7.  According to my husband, my hearing is going.  When I ask Dan a question, if he answers by saying, “No” all I hear is, “Yeah.”  I rarely ask him to repeat himself.

8.  New appliances excite me.  You know you’re old when you get excited over buying a new dishwasher, power washer, or coffee maker.  I got a new Dyson vacuum cleaner for Christmas and I felt like I won the lottery.

domestic man9.  I get turned on watching my husband do chores.  Man flesh does nothing for me.  Pictures of hot guys bearing their chests and showcasing a six-pack leaves me feeling…meh.  But watching my husband do dishes, laundry, rescue wayward animals,  and play at the park with our kids is the equivalent of old people porn.  Confident, successful, and happily domesticated men are sexy.  Period.

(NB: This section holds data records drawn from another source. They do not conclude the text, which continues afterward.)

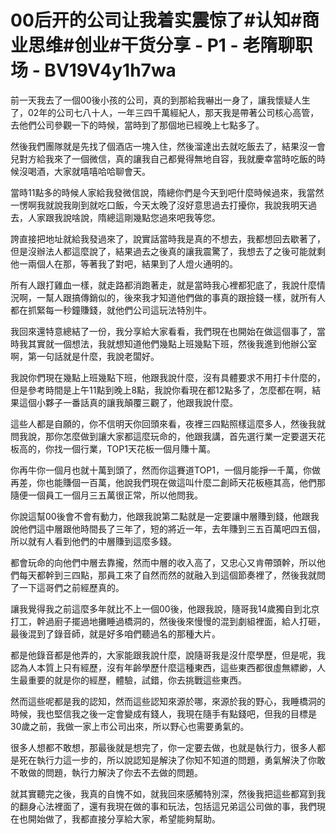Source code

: # 00后开的公司让我着实震惊了#认知#商业思维#创业#干货分享 - P1 - 老隋聊职场 - BV19V4y1h7wa

前一天我去了一個00後小孩的公司，真的到那給我嚇出一身了，讓我懷疑人生了，02年的公司七八十人，一年三四千萬經紀人，那天我是帶著公司核心高管，去他們公司參觀一下的時候，當時到了那個地已經晚上七點多了。

然後我們團隊就是先找了個酒店一塊入住，然後溜達出去就吃飯去了，結果沒一會兒對方給我來了一個微信，真的讓我自己都覺得無地自容，我就慶幸當時吃飯的時候沒喝酒，大家就嘻嘻哈哈聊會天。

當時11點多的時候人家給我發微信說，隋總你們是今天到吧什麼時候過來，我當然一愣啊我就說我剛到就吃口飯，今天太晚了沒好意思過去打擾你，我說我明天過去，人家跟我說啥說，隋總這剛幾點您過來吧我等您。

誇直接把地址就給我發過來了，說實話當時我是真的不想去，我都想回去歇著了，但是沒辦法人都這麼說了，結果過去之後真的讓我震驚了，我想去了之後可能就剩他一兩個人在那，等著我了對吧，結果到了人燈火通明的。

所有人跟打雞血一樣，就走路都消跑著走，就是當時我心裡都犯底了，我說什麼情況啊，一幫人跟搞傳銷似的，後來我才知道他們做的事真的跟撿錢一樣，就所有人都在抓緊每一秒鐘賺錢，就他們公司這玩法特別牛。

我回來還特意總結了一份，我分享給大家看看，我們現在也開始在做這個事了，當時我其實就一個想法，我就想知道他們幾點上班幾點下班，然後我進到他辦公室啊，第一句話就是什麼，我說老闆好。

我說你們現在幾點上班幾點下班，他跟我說什麼，沒有具體要求不用打卡什麼的，但是參考時間是上午11點到晚上8點，我說你看現在都12點多了，怎麼都在啊，結果這個小夥子一番話真的讓我顛覆三觀了，他跟我說什麼。

這些人都是自願的，你不信明天你回頭來看，夜裡三四點照樣這麼多人，然後我就問我說，那你怎麼做到讓大家都這麼玩命的，他跟我講，首先選行業一定要選天花板高的，你找一個行業，TOP1天花板一個月賺十萬。

你再牛你一個月也就十萬到頭了，然而你這賽道TOP1，一個月能掙一千萬，你做再差，你也能賺個一百萬，他說我們現在做這叫什麼二創師天花板極其高，他們那隨便一個員工一個月三五萬很正常，所以他問我。

你說這幫00後會不會有動力，他跟我說第二點就是一定要讓中層賺到錢，他跟我說他們這中層跟他時間長了三年了，短的將近一年，去年賺到三五百萬吧四五個，所以就有人看到他們的中層賺到這麼多錢。

都會玩命的向他們中層去靠攏，然而中層的收入高了，又忠心又肯帶頭幹，所以他們每天都幹到三四點，那員工來了自然而然的就融入到這個節奏裡了，然後我就問了一下這哥們之前經歷真的。

讓我覺得我之前這麼多年就比不上一個00後，他跟我說，隨哥我14歲獨自到北京打工，幹過廚子擺過地攤睡過橋洞的，然後後來慢慢的混到劇組裡面，給人打砸，最後混到了錄音師，就是好多咱們聽過名的那種大片。

都是他錄音都是他弄的，大家能跟我說什麼，說隨哥我是沒什麼學歷，但是呢，我認為人本質上只有經歷，沒有年齡學歷什麼這種東西，這些東西都很虛無縹緲，人生最重要的就是你的經歷，體驗，試錯，你去挑戰這些東西。

然而這些呢都是我的認知，然而這些認知來源於哪，來源於我的野心，我睡橋洞的時候，我也堅信我之後一定會變成有錢人，我現在隨手有點錢吧，但我的目標是30歲之前，我做一家上市公司出來，所以野心也需要勇氣的。

很多人想都不敢想，那最後就是想完了，你一定要去做，也就是執行力，很多人都是死在執行力這一步的，所以說認知是解決了你知不知道的問題，勇氣解決了你敢不敢做的問題，執行力解決了你去不去做的問題。

就其實聽完之後，我真的自愧不如，就我回來感觸特別深，然後我把這些都寫到我的翻身心法裡面了，還有我現在做的事和玩法，包括這兄弟這公司做的事，我們現在也開始做了，我都直接分享給大家，希望能夠幫助。

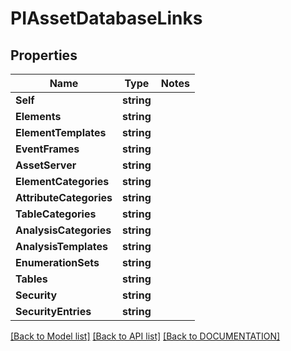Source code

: # PIAssetDatabaseLinks

## Properties
Name | Type | Notes
------------ | ------------- | -------------
**Self** | **string**
**Elements** | **string**
**ElementTemplates** | **string**
**EventFrames** | **string**
**AssetServer** | **string**
**ElementCategories** | **string**
**AttributeCategories** | **string**
**TableCategories** | **string**
**AnalysisCategories** | **string**
**AnalysisTemplates** | **string**
**EnumerationSets** | **string**
**Tables** | **string**
**Security** | **string**
**SecurityEntries** | **string**

[[Back to Model list]](../../DOCUMENTATION.md#documentation-for-models) [[Back to API list]](../../DOCUMENTATION.md#documentation-for-api-endpoints) [[Back to DOCUMENTATION]](../../DOCUMENTATION.md)
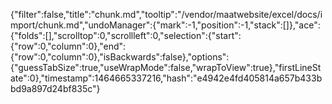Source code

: {"filter":false,"title":"chunk.md","tooltip":"/vendor/maatwebsite/excel/docs/import/chunk.md","undoManager":{"mark":-1,"position":-1,"stack":[]},"ace":{"folds":[],"scrolltop":0,"scrollleft":0,"selection":{"start":{"row":0,"column":0},"end":{"row":0,"column":0},"isBackwards":false},"options":{"guessTabSize":true,"useWrapMode":false,"wrapToView":true},"firstLineState":0},"timestamp":1464665337216,"hash":"e4942e4fd405814a657b433bbd9a897d24bf835c"}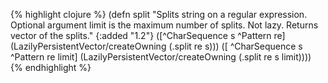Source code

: {% highlight clojure %}
(defn split
  "Splits string on a regular expression.  Optional argument limit is
  the maximum number of splits. Not lazy. Returns vector of the splits."
  {:added "1.2"}
  ([^CharSequence s ^Pattern re]
     (LazilyPersistentVector/createOwning (.split re s)))
  ([ ^CharSequence s ^Pattern re limit]
     (LazilyPersistentVector/createOwning (.split re s limit))))
{% endhighlight %}
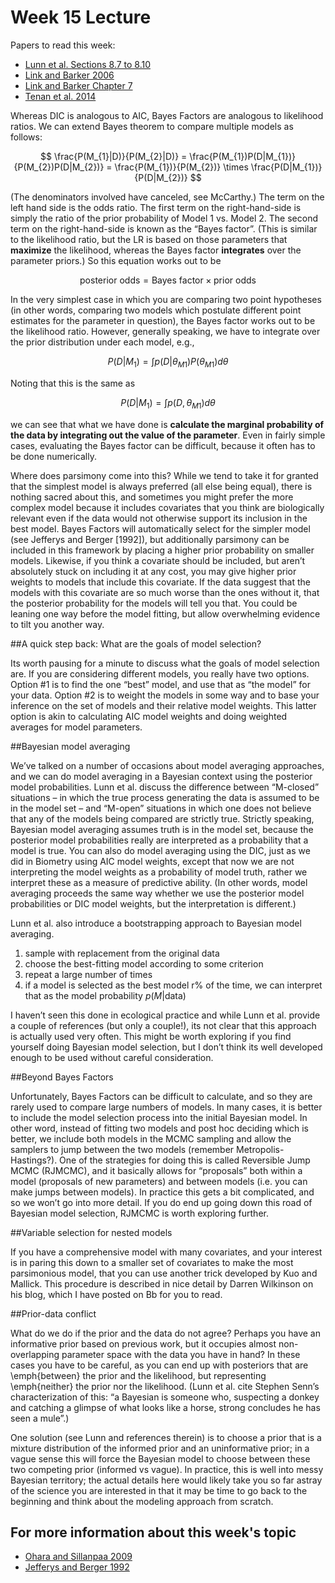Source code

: Week 15 Lecture
========================================================

Papers to read this week:

* [Lunn et al. Sections 8.7 to 8.10](https://github.com/hlynch/Bayesian2020/tree/master/_data/Lunn8_7to8_10.pdf)
* [Link and Barker 2006](https://github.com/hlynch/Bayesian2020/tree/master/_data/LinkBarker2006.pdf)
* [Link and Barker Chapter 7](https://github.com/hlynch/Bayesian2020/tree/master/_data/LinkBarkerChapter7.pdf)
* [Tenan et al. 2014](https://github.com/hlynch/Bayesian2020/tree/master/_data/TenanEtAl2014.pdf)

Whereas DIC is analogous to AIC, Bayes Factors are analogous to likelihood ratios. We can extend Bayes theorem to compare multiple models as follows:

$$
\frac{P(M_{1}|D)}{P(M_{2}|D)} = \frac{P(M_{1})P(D|M_{1})}{P(M_{2})P(D|M_{2})} = \frac{P(M_{1})}{P(M_{2})} \times \frac{P(D|M_{1})}{P(D|M_{2})}
$$

(The denominators involved have canceled, see McCarthy.) The term on the left hand side is the odds ratio. The first term on the right-hand-side is simply the ratio of the prior probability of Model 1 vs. Model 2. The second term on the right-hand-side is known as the “Bayes factor”. (This is similar to the likelihood ratio, but the LR is based on those parameters that **maximize** the likelihood, whereas the Bayes factor **integrates** over the parameter priors.) So this equation works out to be

$$
\mbox{posterior odds} = \mbox{Bayes factor} \times \mbox{prior odds}
$$

In the very simplest case in which you are comparing two point hypotheses (in other words, comparing two models which postulate different point estimates for the parameter in question), the Bayes factor works out to be the likelihood ratio. However, generally speaking, we have to integrate over the prior distribution under each model, e.g., 

$$
P(D|M_{1}) = \int p(D|\theta_{M1})P(\theta_{M1})d\theta
$$

Noting that this is the same as

$$
P(D|M_{1}) = \int p(D,\theta_{M1})d\theta
$$

we can see that what we have done is **calculate the marginal probability of the data by integrating out the value of the parameter**. Even in fairly simple cases, evaluating the Bayes factor can be difficult, because it often has to be done numerically.

Where does parsimony come into this? While we tend to take it for granted that the simplest model is always preferred (all else being equal), there is nothing sacred about this, and sometimes you might prefer the more complex model because it includes covariates that you think are biologically relevant even if the data would not otherwise support its inclusion in the best model. Bayes Factors will automatically select for the simpler model (see Jefferys and Berger [1992]), but additionally parsimony can be included in this framework by placing a higher prior probability on smaller models. Likewise, if you think a covariate should be included, but aren’t absolutely stuck on including it at any cost, you may give higher prior weights to models that include this covariate. If the data suggest that the models with this covariate are so much worse than the ones without it, that the posterior probability for the models will tell you that. You could be leaning one way before the model fitting, but allow overwhelming evidence to tilt you another way.

##A quick step back: What are the goals of model selection?

Its worth pausing for a minute to discuss what the goals of model selection are. If you are considering different models, you really have two options. Option #1 is to find the one “best” model, and use that as “the model” for your data. Option #2 is to weight the models in some way and to base your inference on the set of models and their relative model weights. This latter option is akin to calculating AIC model weights and doing weighted averages for model parameters.

##Bayesian model averaging

We’ve talked on a number of occasions about model averaging approaches, and we can do model averaging in a Bayesian context using the posterior model probabilities. Lunn et al. discuss the difference between “M-closed” situations – in which the true process generating the data is assumed to be in the model set – and “M-open” situations in which one does not believe that any of the models being compared are strictly true. Strictly speaking, Bayesian model averaging assumes truth is in the model set, because the posterior model probabilities really are interpreted as a probability that a model is true. You can also do model averaging using the DIC, just as we did in Biometry using AIC model weights, except that now we are not interpreting the model weights as a probability of model truth, rather we interpret these as a measure of predictive ability. (In other words, model averaging proceeds the same way whether we use the posterior model probabilities or DIC model weights, but the interpretation is different.)

Lunn et al. also introduce a bootstrapping approach to Bayesian model averaging. 

1) sample with replacement from the original data
2) choose the best-fitting model according to some criterion
3) repeat a large number of times
4) if a model is selected as the best model r$\%$ of the time, we can interpret that as the model probability $p(M|\mbox{data})$

I haven’t seen this done in ecological practice and while Lunn et al. provide a couple of references (but only a couple!), its not clear that this approach is actually used very often. This might be worth exploring if you find yourself doing Bayesian model selection, but I don’t think its well developed enough to be used without careful consideration. 

##Beyond Bayes Factors

Unfortunately, Bayes Factors can be difficult to calculate, and so they are rarely used to compare large numbers of models. In many cases, it is better to include the model selection process into the initial Bayesian model. In other word, instead of fitting two models and post hoc deciding which is better, we include both models in the MCMC sampling and allow the samplers to jump between the two models (remember Metropolis-Hastings?). One of the strategies for doing this is called Reversible Jump MCMC (RJMCMC), and it basically allows for “proposals” both within a model (proposals of new parameters) and between models (i.e. you can make jumps between models). In practice this gets a bit complicated, and so we won’t go into more detail. If you do end up going down this road of Bayesian model selection, RJMCMC is worth exploring further. 

##Variable selection for nested models

If you have a comprehensive model with many covariates, and your interest is in paring this down to a smaller set of covariates to make the most parsimonious model, that you can use another trick developed by Kuo and Mallick. This procedure is described in nice detail by Darren Wilkinson on his blog, which I have posted on Bb for you to read. 

##Prior-data conflict

What do we do if the prior and the data do not agree? Perhaps you have an informative prior based on previous work, but it occupies almost non-overlapping parameter space with the data you have in hand? In these cases you have to be careful, as you can end up with posteriors that are \emph{between} the prior and the likelihood, but representing \emph{neither} the prior nor the likelihood. (Lunn et al. cite Stephen Senn’s characterization of this: “a Bayesian is someone who, suspecting a donkey and catching a glimpse of what looks like a horse, strong concludes he has seen a mule”.)

One solution (see Lunn and references therein) is to choose a prior that is a mixture distribution of the informed prior and an uninformative prior; in a vague sense this will force the Bayesian model to choose between these two competing prior (informed vs vague). In practice, this is well into messy Bayesian territory; the actual details here would likely take you so far astray of the science you are interested in that it may be time to go back to the beginning and think about the modeling approach from scratch.

For more information about this week's topic
------------------------

* [Ohara and Sillanpaa 2009](https://github.com/hlynch/Bayesian2020/tree/master/_data/OharaSillanpaa2009.pdf)
* [Jefferys and Berger 1992](https://github.com/hlynch/Bayesian2020/tree/master/_data/JefferysBerger1992.pdf)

10.  When my daughter asks me, “Mom, how old were you when you got your first cell phone?”  LOL!  She’s mad at me because I won’t let her have a cell phone until she’s 13.  She has classmates who have them now and she feels left out.  In my opinion, fifth graders don’t need cell phones.  So when I told her I was 25 when I had my first cell phone, it was a regular phone, there was no app for that, it was the size of a regular cordless house phone, and I kept it in my glove box and used it only for emergencies because it cost like, fifty dollars per minute, she looked at me like I smoked crack.  And she learned about crack in school, so it was a nasty look.  Also, I seem to repel technology, and watching my kids run circles around me with new devices, games and programs makes me feel like my grandmother must have felt when I showed her how to use a cassette tape deck on my new boom box when I was in high school.

So, now that we’ve established the undeniable fact that I am turning into a crabby, appliance loving, no sexy shoe wearing, chase the hooligans off my lawn kind of spinster, what makes you feel old?